◆ YOUR TASK ◆
Whenever a line below holds the word "我其实主要是有感周杰伦", count it once; report the total and nothing else.

◆ DATA TO USE ◆

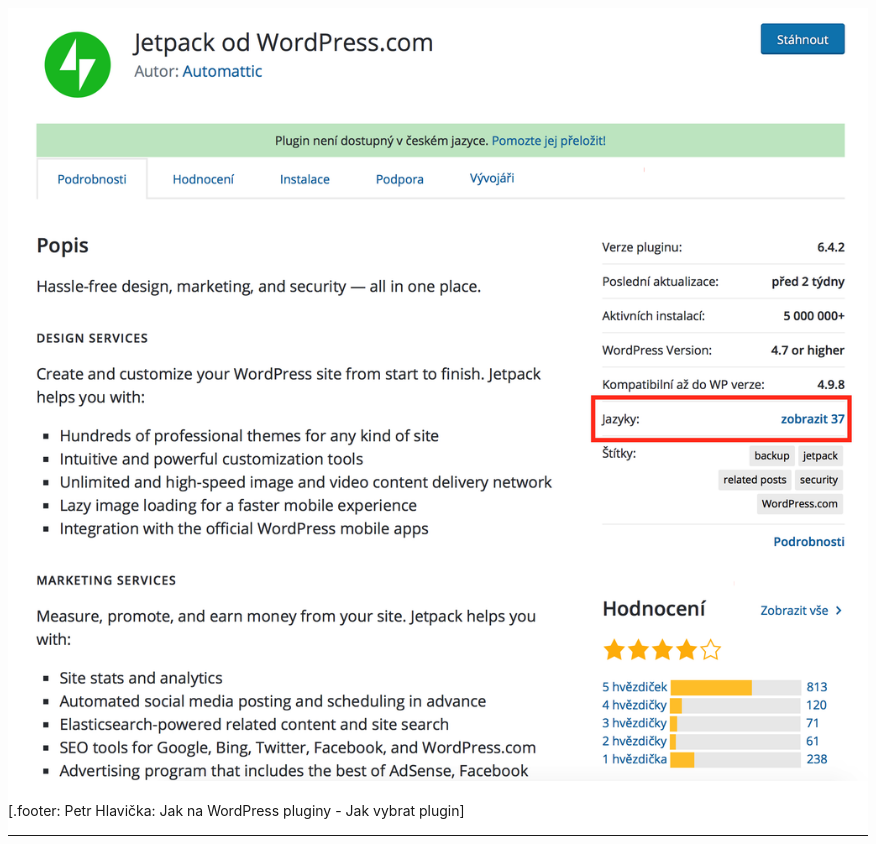 ![fit](media/wordpress/jetpack-4.png)

[.footer: Petr Hlavička: Jak na WordPress pluginy - Jak vybrat plugin]

---
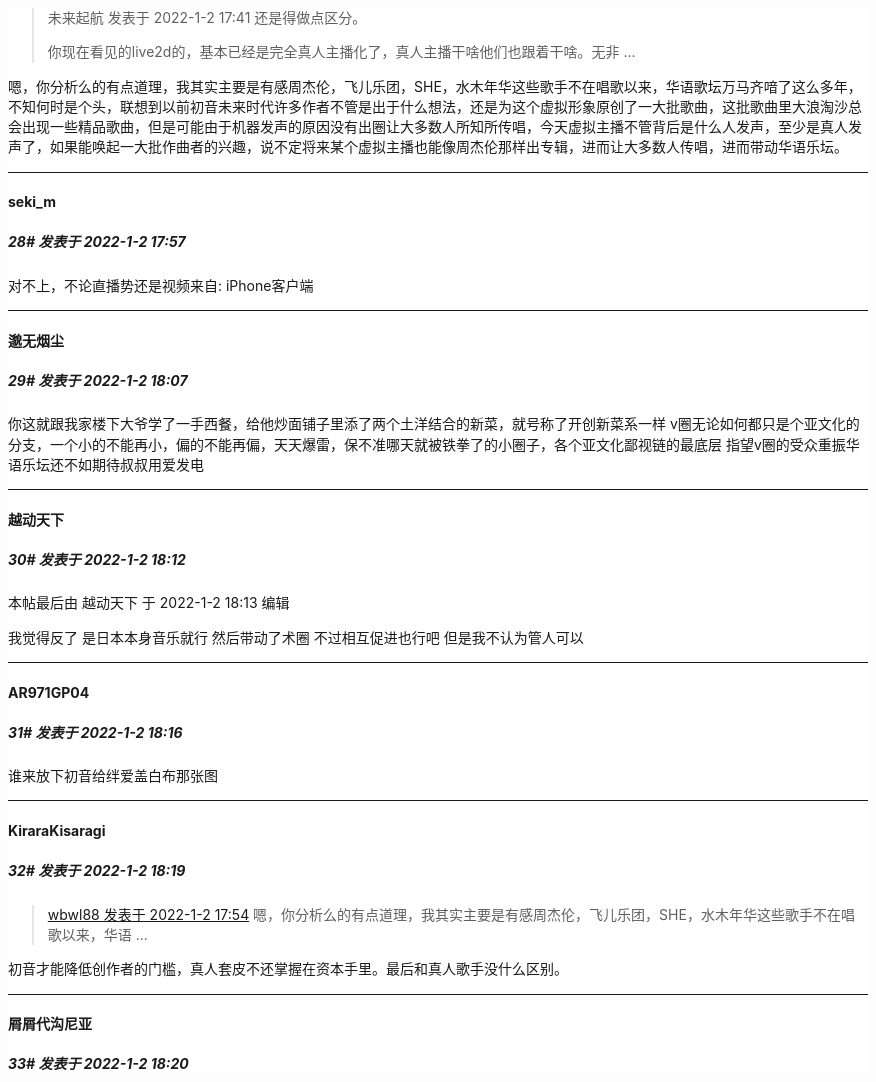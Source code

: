 <blockquote>未来起航 发表于 2022-1-2 17:41
还是得做点区分。

你现在看见的live2d的，基本已经是完全真人主播化了，真人主播干啥他们也跟着干啥。无非 ...</blockquote>
嗯，你分析么的有点道理，我其实主要是有感周杰伦，飞儿乐团，SHE，水木年华这些歌手不在唱歌以来，华语歌坛万马齐喑了这么多年，不知何时是个头，联想到以前初音未来时代许多作者不管是出于什么想法，还是为这个虚拟形象原创了一大批歌曲，这批歌曲里大浪淘沙总会出现一些精品歌曲，但是可能由于机器发声的原因没有出圈让大多数人所知所传唱，今天虚拟主播不管背后是什么人发声，至少是真人发声了，如果能唤起一大批作曲者的兴趣，说不定将来某个虚拟主播也能像周杰伦那样出专辑，进而让大多数人传唱，进而带动华语乐坛。

*****

####  seki_m  
##### 28#       发表于 2022-1-2 17:57

对不上，不论直播势还是视频来自: iPhone客户端

*****

####  邈无烟尘  
##### 29#       发表于 2022-1-2 18:07

你这就跟我家楼下大爷学了一手西餐，给他炒面铺子里添了两个土洋结合的新菜，就号称了开创新菜系一样
v圈无论如何都只是个亚文化的分支，一个小的不能再小，偏的不能再偏，天天爆雷，保不准哪天就被铁拳了的小圈子，各个亚文化鄙视链的最底层
指望v圈的受众重振华语乐坛还不如期待叔叔用爱发电

*****

####  越动天下  
##### 30#       发表于 2022-1-2 18:12

 本帖最后由 越动天下 于 2022-1-2 18:13 编辑 

我觉得反了 是日本本身音乐就行 然后带动了术圈 不过相互促进也行吧 但是我不认为管人可以



*****

####  AR971GP04  
##### 31#       发表于 2022-1-2 18:16

谁来放下初音给绊爱盖白布那张图

*****

####  KiraraKisaragi  
##### 32#       发表于 2022-1-2 18:19

<blockquote><a href="httphttps://bbs.saraba1st.com/2b/forum.php?mod=redirect&amp;goto=findpost&amp;pid=54138835&amp;ptid=2045402" target="_blank">wbwl88 发表于 2022-1-2 17:54</a>
嗯，你分析么的有点道理，我其实主要是有感周杰伦，飞儿乐团，SHE，水木年华这些歌手不在唱歌以来，华语 ...</blockquote>
初音才能降低创作者的门槛，真人套皮不还掌握在资本手里。最后和真人歌手没什么区别。

*****

####  屑屑代沟尼亚  
##### 33#       发表于 2022-1-2 18:20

◆ TASK SOLUTION ◆
2